Tokens as electricity: Why inference costs matter more than training costs now

Azeem Azhar noticed something that changes the economics of AI entirely. We've spent three years obsessing over training costs - the billions spent on compute clusters, the energy consumption of model development, the race for parameter counts. Meanwhile, inference quietly became the bigger cost. Not for labs training foundation models, but for everyone else actually using them.

Inference is what happens when you ask a model to do something. Generate text, analyse an image, make a decision. Each request burns tokens - computational work that costs money. Right now, those costs are high enough that they shape what gets built. A startup automating customer support has to calculate token spend per conversation and decide if the economics work. An enterprise deploying AI code review has to budget for millions of inference calls per month. Tokens aren't just a metric. They're a constraint.

Azhar calls this the shift to an inference-first economy. In this model, tokens become a productive input like electricity or bandwidth - something you budget for, optimise around, and use to calculate unit economics. The companies that figure out how to deliver capability at lower token costs win. The ones that don't, price themselves out of the market.

What changes when inference costs drop

Model providers are already competing on price. OpenAI cut API costs by 75% in one year. Anthropic and Google are racing to undercut them. Open-source models running locally eliminate inference costs entirely for some use cases. This isn't a distant future scenario - it's happening now, and the effects are immediate.
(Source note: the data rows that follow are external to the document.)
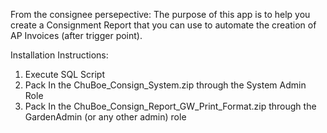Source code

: From the consignee persepective:
The purpose of this app is to help you create a Consignment Report that you can use to automate the creation of AP Invoices (after trigger point).

Installation Instructions:

1) Execute SQL Script
2) Pack In the ChuBoe_Consign_System.zip through the System Admin Role
3) Pack In the ChuBoe_Consign_Report_GW_Print_Format.zip through the GardenAdmin (or any other admin) role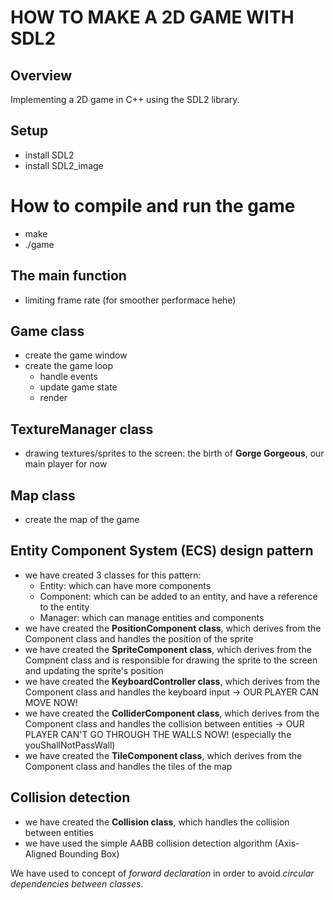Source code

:HOW TO MAKE A 2D GAME WITH SDL2
===
## Overview
Implementing a 2D game in C++ using the SDL2 library.

## Setup
- install SDL2
- install SDL2_image

# How to compile and run the game
- make
- ./game

## The main function
- limiting frame rate (for smoother performace hehe)

## Game class
- create the game window
- create the game loop
  - handle events
  - update game state
  - render

## TextureManager class
- drawing textures/sprites to the screen: the birth of **Gorge Gorgeous**, our main player for now

<!-- ## GameObject class
- create player objects -->

## Map class
- create the map of the game

## Entity Component System (ECS) design pattern
- we have created 3 classes for this pattern: 
  - Entity: which can have more components
  - Component: which can be added to an entity, and have a reference to the entity
  - Manager: which can manage entities and components
- we have created the **PositionComponent class**, which derives from the Component class and handles the position of the sprite
- we have created the **SpriteComponent class**, which derives from the Compnent class and is responsible for drawing the sprite to the screen and updating the sprite's position
- we have created the **KeyboardController class**, which derives from the Component class and handles the keyboard input -> OUR PLAYER CAN MOVE NOW!
- we have created the **ColliderComponent class**, which derives from the Component class and handles the collision between entities -> OUR PLAYER CAN'T GO THROUGH THE WALLS NOW! (especially the youShallNotPassWall)
- we have created the **TileComponent class**, which derives from the Component class and handles the tiles of the map


## Collision detection
- we have created the **Collision class**, which handles the collision between entities
- we have used the simple AABB collision detection algorithm (Axis-Aligned Bounding Box)

We have used to concept of _forward declaration_ in order to avoid _circular dependencies between classes_.

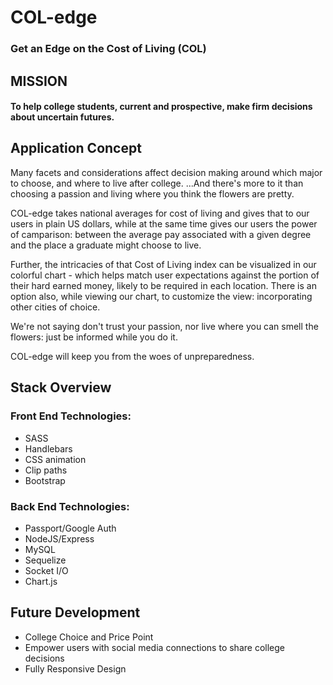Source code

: # COL-edge
### Get an Edge on the Cost of Living (COL)

## MISSION
#### To help college students, current and prospective, make firm decisions about uncertain futures.


## Application Concept
Many facets and considerations affect decision making around which major to choose, and where to live after college.
...And there's more to it than choosing a passion and living where you think the flowers are pretty.

COL-edge takes national averages for cost of living and gives that to our users in plain US dollars, while at the same time gives our users the power of camparison: between the average pay associated with a given degree and the place a graduate might choose to live.

Further, the intricacies of that Cost of Living index can be visualized in our colorful chart - which helps match user expectations against the portion of their hard earned money, likely to be required in each location. There is an option also, while viewing our chart, to customize the view: incorporating other cities of choice.

We're not saying don't trust your passion, nor live where you can smell the flowers:
just be informed while you do it.

COL-edge will keep you from the woes of unpreparedness.

## Stack Overview
### Front End Technologies:
* SASS
* Handlebars
* CSS animation
* Clip paths
* Bootstrap

### Back End Technologies:
* Passport/Google Auth
* NodeJS/Express
* MySQL
* Sequelize
* Socket I/O
* Chart.js

## Future Development
* College Choice and Price Point
* Empower users with social media connections to share college decisions
* Fully Responsive Design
When inference gets cheap, three things become possible. First, always-on AI shifts from luxury to default. Instead of triggering AI only when needed, you can run it continuously - monitoring data streams, watching for anomalies, providing real-time suggestions. Second, high-frequency use cases become viable. Customer support bots that previously rationed AI calls because of cost can now use GPT for every interaction. Third, local deployment makes sense for privacy-sensitive work. No API costs means no reason to send data to the cloud.

The knock-on effects are bigger than the direct cost savings. Cheaper inference means developers can experiment freely instead of rationing API calls during development. It means startups can build products with AI at the core instead of bolting it on as a premium feature. It means enterprises can deploy AI in low-margin workflows where the ROI calculation never worked before.

The agent economy nobody's ready for

Azhar sees AI agents as the logical endpoint of cheap inference. Not chatbots that answer questions, but systems that replace entire workflows. An agent that monitors your inbox, understands context across months of conversation, drafts replies, schedules follow-ups, and escalates edge cases doesn't just assist you - it replaces the administrative layer of knowledge work entirely.

That shift is already happening in pockets. Developers are using AI to generate boilerplate code, write tests, and review pull requests. Marketing teams are using it to draft email campaigns, generate variations, and analyse performance. Customer success teams are using it to summarise support tickets and suggest responses. Each of these is a workflow that previously required human judgment at every step. Now the AI handles the routine 80%, and humans focus on the exceptions.

The pattern is consistent: identify a workflow with clear inputs and outputs, document the decision logic, feed it to an AI agent, and let it run. What used to take a team of three takes one person plus an agent. What used to take a sprint happens overnight. The productivity gains aren't incremental - they're structural.

But Azhar raises a critical warning about verification. As AI analysis becomes easier to produce, the discipline around verification is collapsing. He points to examples of people sharing AI-generated insights - market analysis, data correlations, strategic recommendations - without checking if the output is accurate. It's exploratory work presented as verified fact, and the consequences compound when others build on top of unverified claims.

The responsibility gap

There's a growing gap between what AI can produce and what humans can verify. A model can generate a 10-page market analysis in 30 seconds. Reading it carefully, checking sources, and validating claims takes an hour. The incentive structure rewards speed over accuracy - share the AI output now, let someone else find the errors later.

This isn't a technical problem with models. It's a human problem with how we use them. AI makes exploration cheap and verification expensive. That imbalance creates risk, especially in domains where wrong information has consequences. A flawed investment thesis, a biased hiring algorithm, a medical recommendation based on hallucinated data - these aren't hypothetical failures. They're happening now, and the systems that catch them are overwhelmed.

Azhar's argument is that the responsibility sits with the person sharing the output, not the model producing it. If you publish AI analysis without verification, you own the error. If you deploy an agent without testing edge cases, you own the failure. The tooling makes it easy to abdicate responsibility - don't.

The inference-first economy is here. Tokens are productive inputs. Agents are replacing workflows. The economics have shifted in ways that make entirely new products viable. But the discipline around verification hasn't caught up, and that gap is where the risks live. Cheap inference is a capability unlock. What we build with it, and how carefully we verify it, is still on us.